Preferably, the initiator is a persulfate, more preferably it is ammonium persulfate.
The polymerization of the monomer mixtures in steps ii) and iii) can be performed in the presence of further additives such as surfactants, chain transfer agents and chelating agents, e.g. in the presence of a surfactant and a chain transfer agent.
The further additives can either already be present in step i) and/or are fed together with the monomer mixtures and/or in separate feeds in steps ii) and/or iii).
An example of a surfactant is disodium dodecyl diphenyl oxide, disulfonate.
Examples of chain transfer agents are α-methylstyrene dimer, thioglycolic acid, sodium hypophosphite, 2-mercaptoethanol, N-dodecyl mercaptan and tert-dodecyl mercaptan. A preferred chain transfer agent is tert-dodecyl mercaptan.
An example of a chelating agent is ethylenediaminetetraacetic acid.
The amount of surfactant can be 0 to 15%, preferably it is 0.1 to 10%, more preferably 1 to 6%, most preferably 2 to 4% by weight based on the weight of the monomer mixtures of steps ii) and iii).
The amount of chain transfer agent can be 0 to 30%, preferably it is 0.1 to 20%, more preferably 0.2 to 15%, most preferably 0.5 to 10% by weight based on the weight of the monomer mixtures of steps ii) and iii).
Preferably, the polymerization of the monomer mixtures in steps ii) and iii) is performed in the presence a surfactant and a chain transfer agent.
Usually the polymerization of the monomer mixtures in steps ii) and iii) is performed at a temperature between of 50 to 130° C., more preferably between 60 to 120° C., most preferably, between 80 to 110° C.
After step iii) any remaining monomers can be removed, for example by a stripping process.
Also part of the present invention is a second process for preparing the coating composition of the present invention, which process comprises the steps of

- i) providing a core polymer
- ii) providing a shell polymer, and
- iii) mixing the core polymer of step i) and the shell polymer of step ii) in the presence of an aqueous medium.

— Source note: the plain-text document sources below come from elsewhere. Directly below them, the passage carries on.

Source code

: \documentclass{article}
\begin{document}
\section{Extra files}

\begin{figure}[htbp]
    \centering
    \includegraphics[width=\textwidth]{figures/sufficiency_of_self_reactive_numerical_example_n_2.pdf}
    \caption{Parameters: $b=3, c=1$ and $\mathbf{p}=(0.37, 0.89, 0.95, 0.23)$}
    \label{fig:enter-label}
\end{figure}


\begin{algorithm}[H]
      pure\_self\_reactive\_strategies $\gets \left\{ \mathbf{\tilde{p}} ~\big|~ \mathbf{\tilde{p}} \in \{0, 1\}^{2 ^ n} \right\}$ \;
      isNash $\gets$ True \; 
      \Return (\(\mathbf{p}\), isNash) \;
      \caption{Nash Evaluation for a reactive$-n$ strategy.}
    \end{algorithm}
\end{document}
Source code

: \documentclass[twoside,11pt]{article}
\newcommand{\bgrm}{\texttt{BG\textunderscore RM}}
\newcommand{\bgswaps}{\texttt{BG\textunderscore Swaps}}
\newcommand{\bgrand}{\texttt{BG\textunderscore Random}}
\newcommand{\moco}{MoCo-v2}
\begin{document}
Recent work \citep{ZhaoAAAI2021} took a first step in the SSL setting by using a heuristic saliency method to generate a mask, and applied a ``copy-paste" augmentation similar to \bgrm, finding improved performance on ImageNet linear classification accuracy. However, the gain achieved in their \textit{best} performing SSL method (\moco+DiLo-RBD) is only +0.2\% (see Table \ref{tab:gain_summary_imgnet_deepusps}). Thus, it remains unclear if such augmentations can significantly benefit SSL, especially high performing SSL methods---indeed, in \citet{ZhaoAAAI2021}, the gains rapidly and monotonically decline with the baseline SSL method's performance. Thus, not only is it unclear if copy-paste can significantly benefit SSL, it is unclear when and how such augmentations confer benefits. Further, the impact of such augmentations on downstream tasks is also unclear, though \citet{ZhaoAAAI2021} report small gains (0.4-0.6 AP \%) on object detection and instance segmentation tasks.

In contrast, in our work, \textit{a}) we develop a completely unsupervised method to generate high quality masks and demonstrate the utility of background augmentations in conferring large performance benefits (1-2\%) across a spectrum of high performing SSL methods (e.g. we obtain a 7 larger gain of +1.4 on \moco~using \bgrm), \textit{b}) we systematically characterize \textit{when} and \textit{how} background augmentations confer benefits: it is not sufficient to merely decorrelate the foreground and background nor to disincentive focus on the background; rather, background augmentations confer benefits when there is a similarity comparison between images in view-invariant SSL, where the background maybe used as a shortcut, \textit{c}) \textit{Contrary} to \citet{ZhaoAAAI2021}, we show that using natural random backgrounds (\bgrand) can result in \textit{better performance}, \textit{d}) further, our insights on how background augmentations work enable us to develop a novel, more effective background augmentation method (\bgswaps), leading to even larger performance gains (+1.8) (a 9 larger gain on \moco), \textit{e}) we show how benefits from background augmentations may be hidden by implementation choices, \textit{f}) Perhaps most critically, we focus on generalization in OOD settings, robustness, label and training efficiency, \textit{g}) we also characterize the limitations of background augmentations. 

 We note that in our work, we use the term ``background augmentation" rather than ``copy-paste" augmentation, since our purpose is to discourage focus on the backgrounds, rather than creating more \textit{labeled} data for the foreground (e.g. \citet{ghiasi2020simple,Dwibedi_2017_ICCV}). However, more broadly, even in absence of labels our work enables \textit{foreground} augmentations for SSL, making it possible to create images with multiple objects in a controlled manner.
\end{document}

The core polymer of step i) and the shell polymer of step ii) could be in solid form or in form of a solution, emulsion or suspension in an aqueous medium.
The aqueous medium in step iii) could derive from step i) or ii) or could be added in step iii).
The mixing of the core polymer and of the shell polymer in step iii) is usually carried out at ambient temperature, for example at a temperature between 5 and 45° C., preferably between 15 and 30° C.
The core polymer of step i) and the shell polymer of step ii) could be prepared by polymerzing the monomer mixtures that form the core polymer, respectively, the shell polymer in the presence of an initiator.
Preferably, the coating composition of the present invention is prepared using the second process. The invention relates to a coating composition prepared by the second process.
Another part of the present invention is a process for preparing the core shell polymer of the present invention, which process comprises the step of removing the aqueous medium from the coating composition of the present invention.
Another part of the present invention is a process for coating a substrate with the coating composition of the present invention, which process comprises the step of applying the coating composition of the present invention to a substrate.
The substrate can be a two-dimensional object such as a sheet or a film, or any three dimensional object; it can be transparent or opaque. The substrate can be made from paper, cardboard, wood, leather, metal, textiles, glass, ceramics and/or polymers. Preferably, the substrate is paper or paperboard.
The coating composition of the present invention can be applied to the substrate using a standard coating application as such as a bar coater application, rotation application, spray application, curtain application, dip application, air application, knife application, blade application or roll application. The composition can also be applied to the substrate by various printing methods such as silk screen printing, gravure printing, offset printing and flexo printing.
The coating composition applied to the substrate can be dried, for example at ambient or elevated temperature, to form a coating layer.
The coating layer has usually a thickness in the range of 0.1 to 100 μm. Preferably, the thickness is in the range of 1 to 50 μm, more preferably, it is in the range of 1 to 20 μm.
Yet another part of the present invention is a coated substrate obtainable by above process.
Also part of the present invention is a method of imparting increased oil/grease resistance to a substrate by coating the substrate with the coating composition of the present invention.
Paper and paperboard coated with the coating compositions of the present invention have the advantage of showing a high oil/grease resistance in combination with an excellent blocking behaviour.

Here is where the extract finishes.